◆ PROBLEM STATEMENT
Please repeat, from the entries that follow, the lines from the one containing "## Kata description" through the one containing "introduced a bug" exactly, adding nothing.

───

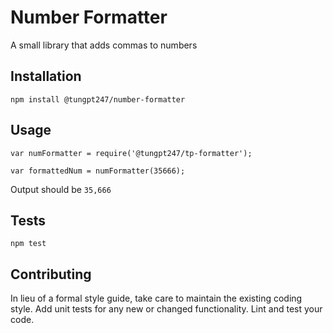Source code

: Number Formatter
=========

A small library that adds commas to numbers

## Installation

  `npm install @tungpt247/number-formatter`

## Usage

    var numFormatter = require('@tungpt247/tp-formatter');

    var formattedNum = numFormatter(35666);


  Output should be `35,666`


## Tests

  `npm test`

## Contributing

In lieu of a formal style guide, take care to maintain the existing coding style. Add unit tests for any new or changed functionality. Lint and test your code.
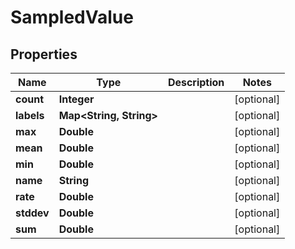 

# SampledValue


## Properties

| Name | Type | Description | Notes |
|------------ | ------------- | ------------- | -------------|
|**count** | **Integer** |  |  [optional] |
|**labels** | **Map&lt;String, String&gt;** |  |  [optional] |
|**max** | **Double** |  |  [optional] |
|**mean** | **Double** |  |  [optional] |
|**min** | **Double** |  |  [optional] |
|**name** | **String** |  |  [optional] |
|**rate** | **Double** |  |  [optional] |
|**stddev** | **Double** |  |  [optional] |
|**sum** | **Double** |  |  [optional] |



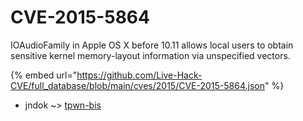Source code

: # CVE-2015-5864

IOAudioFamily in Apple OS X before 10.11 allows local users to obtain sensitive kernel memory-layout information via unspecified vectors.

{% embed url="https://github.com/Live-Hack-CVE/full_database/blob/main/cves/2015/CVE-2015-5864.json" %}


* jndok ~> [tpwn-bis](https://zeste.alice-snow.ru/2015/database/cve-2015-5864/tpwn-bis-jndok)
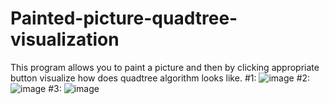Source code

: # Painted-picture-quadtree-visualization
This program allows you to paint a picture and then by clicking appropriate button visualize how does quadtree algorithm looks like.
#1:
![image](https://user-images.githubusercontent.com/77443304/167023061-04bab00e-dd5a-40e0-b8e6-f71c58bbc694.png)
#2:
![image](https://user-images.githubusercontent.com/77443304/167023312-60487e82-633c-4353-9e07-8111db1547f1.png)
#3:
![image](https://user-images.githubusercontent.com/77443304/167023423-c262128d-6ffb-4817-87e8-6272bc5c8402.png)

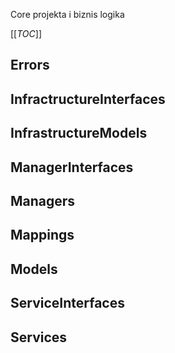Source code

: Core projekta i biznis logika

[[_TOC_]]

## Errors

## InfractructureInterfaces

## InfrastructureModels

## ManagerInterfaces

## Managers

## Mappings

## Models

## ServiceInterfaces

## Services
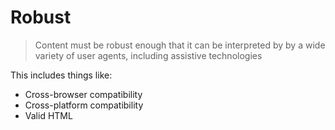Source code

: # Robust

> Content must be robust enough that it can be interpreted
> by by a wide variety of user agents, including assistive
> technologies

This includes things like:

- Cross-browser compatibility
- Cross-platform compatibility
- Valid HTML
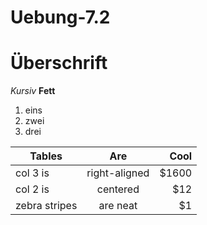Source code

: Uebung-7.2
==========
# Überschrift
*Kursiv*
**Fett**
1. eins
2. zwei
3. drei


| Tables        | Are           | Cool  |
| ------------- |:-------------:| -----:|
| col 3 is      | right-aligned | $1600 |
| col 2 is      | centered      |   $12 |
| zebra stripes | are neat      |    $1 |
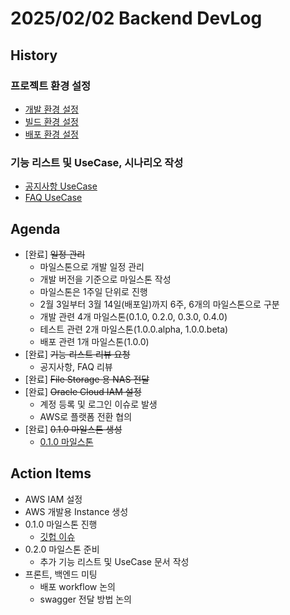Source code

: # 2025/02/02 Backend DevLog

## History

### 프로젝트 환경 설정

- [개발 환경 설정](https://github.com/HelloPy-Korea/hellopy-backend/wiki/%ED%94%84%EB%A1%9C%EC%A0%9D%ED%8A%B8-%ED%99%98%EA%B2%BD-%EC%84%A4%EC%A0%95#%EA%B0%9C%EB%B0%9C-%ED%99%98%EA%B2%BD-%EC%84%A4%EC%A0%95)
- [빌드 환경 설정](https://github.com/HelloPy-Korea/hellopy-backend/wiki/%ED%94%84%EB%A1%9C%EC%A0%9D%ED%8A%B8-%ED%99%98%EA%B2%BD-%EC%84%A4%EC%A0%95#%EB%B9%8C%EB%93%9C-%ED%99%98%EA%B2%BD-%EC%84%A4%EC%A0%95)
- [배포 환경 설정](https://github.com/HelloPy-Korea/hellopy-backend/wiki/%ED%94%84%EB%A1%9C%EC%A0%9D%ED%8A%B8-%ED%99%98%EA%B2%BD-%EC%84%A4%EC%A0%95#%EB%B0%B0%ED%8F%AC-%ED%99%98%EA%B2%BD-%EC%84%A4%EC%A0%95)

### 기능 리스트 및 UseCase, 시나리오 작성

- [공지사항 UseCase](https://github.com/HelloPy-Korea/hellopy-backend/wiki/UseCase-%EA%B3%B5%EC%A7%80%EC%82%AC%ED%95%AD)
- [FAQ UseCase](https://github.com/HelloPy-Korea/hellopy-backend/wiki/UseCase-FAQ)

## Agenda

- [완료] ~~일정 관리~~
  - 마일스톤으로 개발 일정 관리
  - 개발 버전을 기준으로 마일스톤 작성
  - 마일스톤은 1주일 단위로 진행
  - 2월 3일부터 3월 14일(배포일)까지 6주, 6개의 마일스톤으로 구분
  - 개발 관련 4개 마일스톤(0.1.0, 0.2.0, 0.3.0, 0.4.0)
  - 테스트 관련 2개 마일스톤(1.0.0.alpha, 1.0.0.beta)
  - 배포 관련 1개 마일스톤(1.0.0)
- [완료] ~~기능 리스트 리뷰 요청~~
  - 공지사항, FAQ 리뷰
- [완료] ~~File Storage 용 NAS 전달~~
- [완료] ~~Oracle Cloud IAM 설정~~
  - 계정 등록 및 로그인 이슈로 발생
  - AWS로 플랫폼 전환 협의
- [완료] ~~0.1.0 마일스톤 생성~~
  - [0.1.0 마일스톤](https://github.com/HelloPy-Korea/hellopy-backend/milestone/2)

## Action Items

- AWS IAM 설정
- AWS 개발용 Instance 생성
- 0.1.0 마일스톤 진행
  - [깃헙 이슈](https://github.com/HelloPy-Korea/hellopy-backend/issues?q=is%3Aissue%20milestone%3A0.1.0%20)
- 0.2.0 마일스톤 준비
  - 추가 기능 리스트 및 UseCase 문서 작성
- 프론트, 백엔드 미팅
  - 배포 workflow 논의
  - swagger 전달 방법 논의
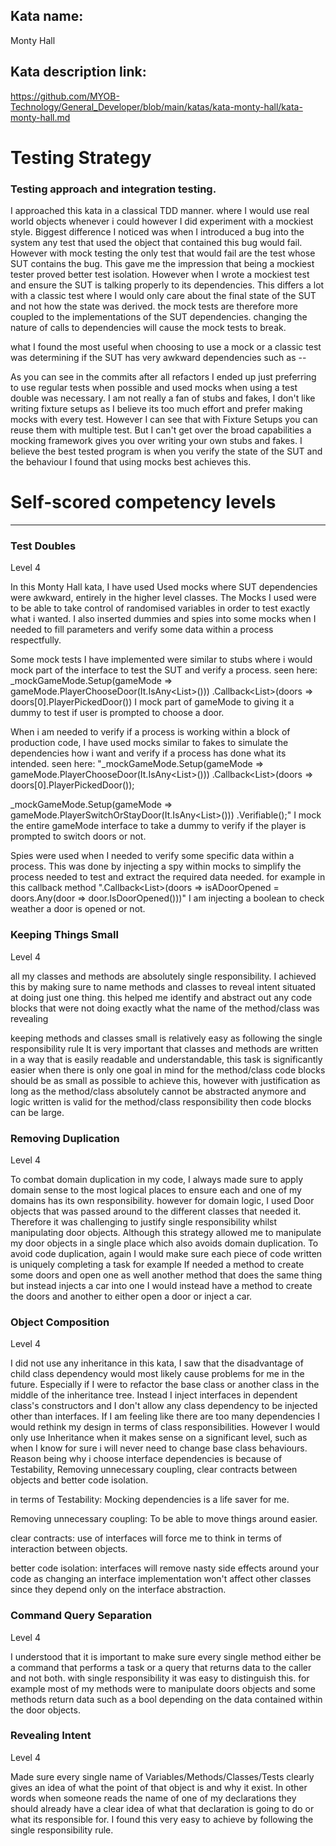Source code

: 
## Kata name:

Monty Hall

## Kata description link:

https://github.com/MYOB-Technology/General_Developer/blob/main/katas/kata-monty-hall/kata-monty-hall.md

# Testing Strategy

### Testing approach and integration testing.

I approached this kata in a classical TDD manner.
where I would use real world objects whenever i could however
I did experiment with a mockiest style. Biggest difference I noticed was when I
introduced a bug into the system any test that used the object that contained this bug would fail. However with mock testing
the only test that would fail are the test whose SUT contains the bug. This gave me the impression that being a mockiest tester proved better test isolation.
However when I wrote a mockiest test and ensure the SUT is talking properly to its dependencies. This differs a lot with a classic test where I would only care about the final state of the SUT and not how the state was derived.
the mock tests are therefore more coupled to the implementations of the SUT dependencies.
changing the nature of calls to dependencies will cause the mock tests to break.

what I found the most useful when choosing to use a mock or a classic test was determining if the SUT has very awkward dependencies such as -- 

As you can see in the commits after all refactors I ended up just preferring to use regular tests when possible and used mocks when using a test double was necessary. I am not really a fan of stubs and fakes, I don't like 
writing fixture setups as I believe its too much effort and prefer making mocks with every test. However I can see that with Fixture Setups you can reuse them with multiple test. But I can't get over the broad capabilities a mocking framework gives you
over writing your own stubs and fakes. I believe the best tested program is when you verify the state of the SUT and the behaviour I found that using mocks best achieves this.





# Self-scored competency levels

------------------------------------
### Test Doubles

Level 4

In this Monty Hall kata, I have used Used mocks where SUT dependencies were awkward, entirely in the higher level classes.
The Mocks I used were to be able to take control of randomised variables in order to test exactly what i wanted. I also inserted dummies and spies into some mocks
when I needed to fill parameters and verify some data within a process respectfully.

Some mock tests I have implemented were similar to stubs where i would mock part of the interface to test the SUT and verify a process. seen here: 
_mockGameMode.Setup(gameMode => gameMode.PlayerChooseDoor(It.IsAny<List<Door>>()))
.Callback<List<Door>>(doors => doors[0].PlayerPickedDoor()) I mock part of gameMode to giving it a dummy to test if user is prompted to choose a door.

When i am needed to verify if a process is working within a block of production code, I have used mocks similar to fakes to simulate the dependencies how i want and verify if a process has done what its intended.
seen here:
"_mockGameMode.Setup(gameMode => gameMode.PlayerChooseDoor(It.IsAny<List<Door>>()))
.Callback<List<Door>>(doors => doors[0].PlayerPickedDoor());

_mockGameMode.Setup(gameMode => gameMode.PlayerSwitchOrStayDoor(It.IsAny<List<Door>>()))
.Verifiable();"
 I mock the entire gameMode interface to take a dummy to verify if the player is prompted to switch doors or not.

Spies were used when I needed to verify some specific data within a process. This was done by injecting a spy within mocks to simplify the process needed to test and extract the required data needed. for example in this callback method 
".Callback<List<Door>>(doors => isADoorOpened = doors.Any(door => door.IsDoorOpened()))" I am injecting a boolean to check weather a door is opened or not.


### Keeping Things Small

Level 4

all my classes and methods are absolutely single responsibility. I achieved this by making sure to name methods and classes to reveal intent situated at doing just one thing.
this helped me identify and abstract out any code blocks that were not doing exactly what the name of the method/class was revealing

keeping methods and classes small is relatively easy as following the single responsibility rule It is very important that classes and methods are written
in a way that is easily readable and understandable, this task is significantly easier when there is only one goal in mind for the method/class
code blocks should be as small as possible to achieve this, however with justification as long as the method/class absolutely cannot be abstracted anymore and logic written is valid for the method/class responsibility then code blocks can be large.


### Removing Duplication

Level 4

To combat domain duplication in my code, I always made sure to apply domain sense to the most logical places to ensure each and one of my domains has its own responsibility. 
however for domain logic, I used Door objects that was passed around to the different classes that needed it. Therefore it was challenging to justify single responsibility whilst manipulating door objects.
Although this strategy allowed me to manipulate my door objects in a single place which also avoids domain duplication. 
To avoid code duplication, again I would make sure each piece of code written is uniquely completing a task for example If needed a method to create some doors and open one as well another method that does the same thing but instead injects a car into one
I would instead have a method to create the doors and another to either open a door or inject a car.



### Object Composition

Level 4

I did not use any inheritance in this kata, I saw that the disadvantage of child class dependency would most likely cause problems for me in the future. Especially if I were to refactor the base class or another class in the middle of the inheritance tree.
Instead I inject interfaces in dependent class's constructors and I don't allow any class dependency to be injected other than interfaces.
If I am feeling like there are too many dependencies I would rethink my design in terms of class responsibilities.
However I would only use Inheritance when it makes sense on a significant level, such as when I know for sure i will never need to change base class behaviours.
Reason being why i choose interface dependencies is because of Testability, Removing unnecessary coupling, clear contracts between objects and better code isolation.

in terms of Testability:
Mocking dependencies is a life saver for me.

Removing unnecessary coupling: 
To be able to move things around easier.

clear contracts:
use of interfaces will force me to think in terms of interaction between objects.

better code isolation: 
interfaces will remove nasty side effects around your code as changing an interface implementation won't affect other classes since they depend only on the interface abstraction.

### Command Query Separation

Level 4

I understood that it is important to make sure every single method either be a command that performs a task or a query that returns data to the caller and not both.
with single responsibility it was easy to distinguish this. for example most of my methods were to manipulate doors objects and some methods return data such as a bool depending on the data contained within the door objects.



### Revealing Intent

Level 4

Made sure every single name of Variables/Methods/Classes/Tests clearly gives an idea of what the point of that object is and why it exist.
In other words when someone reads the name of one of my declarations they should already have a clear idea of what that declaration is going to do or what its responsible for.
I found this very easy to achieve by following the single responsibility rule.




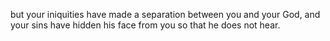 but your iniquities have made a separation between you and your God, and your sins have hidden his face from you so that he does not hear.
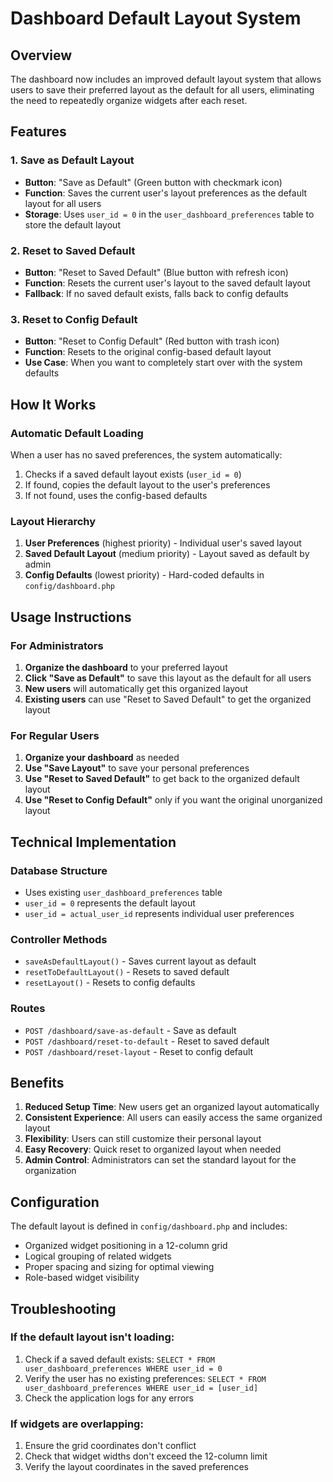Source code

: # Dashboard Default Layout System

## Overview

The dashboard now includes an improved default layout system that allows users to save their preferred layout as the default for all users, eliminating the need to repeatedly organize widgets after each reset.

## Features

### 1. Save as Default Layout
- **Button**: "Save as Default" (Green button with checkmark icon)
- **Function**: Saves the current user's layout preferences as the default layout for all users
- **Storage**: Uses `user_id = 0` in the `user_dashboard_preferences` table to store the default layout

### 2. Reset to Saved Default
- **Button**: "Reset to Saved Default" (Blue button with refresh icon)
- **Function**: Resets the current user's layout to the saved default layout
- **Fallback**: If no saved default exists, falls back to config defaults

### 3. Reset to Config Default
- **Button**: "Reset to Config Default" (Red button with trash icon)
- **Function**: Resets to the original config-based default layout
- **Use Case**: When you want to completely start over with the system defaults

## How It Works

### Automatic Default Loading
When a user has no saved preferences, the system automatically:
1. Checks if a saved default layout exists (`user_id = 0`)
2. If found, copies the default layout to the user's preferences
3. If not found, uses the config-based defaults

### Layout Hierarchy
1. **User Preferences** (highest priority) - Individual user's saved layout
2. **Saved Default Layout** (medium priority) - Layout saved as default by admin
3. **Config Defaults** (lowest priority) - Hard-coded defaults in `config/dashboard.php`

## Usage Instructions

### For Administrators
1. **Organize the dashboard** to your preferred layout
2. **Click "Save as Default"** to save this layout as the default for all users
3. **New users** will automatically get this organized layout
4. **Existing users** can use "Reset to Saved Default" to get the organized layout

### For Regular Users
1. **Organize your dashboard** as needed
2. **Use "Save Layout"** to save your personal preferences
3. **Use "Reset to Saved Default"** to get back to the organized default layout
4. **Use "Reset to Config Default"** only if you want the original unorganized layout

## Technical Implementation

### Database Structure
- Uses existing `user_dashboard_preferences` table
- `user_id = 0` represents the default layout
- `user_id = actual_user_id` represents individual user preferences

### Controller Methods
- `saveAsDefaultLayout()` - Saves current layout as default
- `resetToDefaultLayout()` - Resets to saved default
- `resetLayout()` - Resets to config defaults

### Routes
- `POST /dashboard/save-as-default` - Save as default
- `POST /dashboard/reset-to-default` - Reset to saved default
- `POST /dashboard/reset-layout` - Reset to config default

## Benefits

1. **Reduced Setup Time**: New users get an organized layout automatically
2. **Consistent Experience**: All users can easily access the same organized layout
3. **Flexibility**: Users can still customize their personal layout
4. **Easy Recovery**: Quick reset to organized layout when needed
5. **Admin Control**: Administrators can set the standard layout for the organization

## Configuration

The default layout is defined in `config/dashboard.php` and includes:
- Organized widget positioning in a 12-column grid
- Logical grouping of related widgets
- Proper spacing and sizing for optimal viewing
- Role-based widget visibility

## Troubleshooting

### If the default layout isn't loading:
1. Check if a saved default exists: `SELECT * FROM user_dashboard_preferences WHERE user_id = 0`
2. Verify the user has no existing preferences: `SELECT * FROM user_dashboard_preferences WHERE user_id = [user_id]`
3. Check the application logs for any errors

### If widgets are overlapping:
1. Ensure the grid coordinates don't conflict
2. Check that widget widths don't exceed the 12-column limit
3. Verify the layout coordinates in the saved preferences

───

◆ OUTPUT FOR THIS EXERCISE
## Kata description link:

https://github.com/MYOB-Technology/General_Developer/blob/main/katas/kata-monty-hall/kata-monty-hall.md

# Testing Strategy

### Testing approach and integration testing.

I approached this kata in a classical TDD manner.
where I would use real world objects whenever i could however
I did experiment with a mockiest style. Biggest difference I noticed was when I
introduced a bug into the system any test that used the object that contained this bug would fail. However with mock testing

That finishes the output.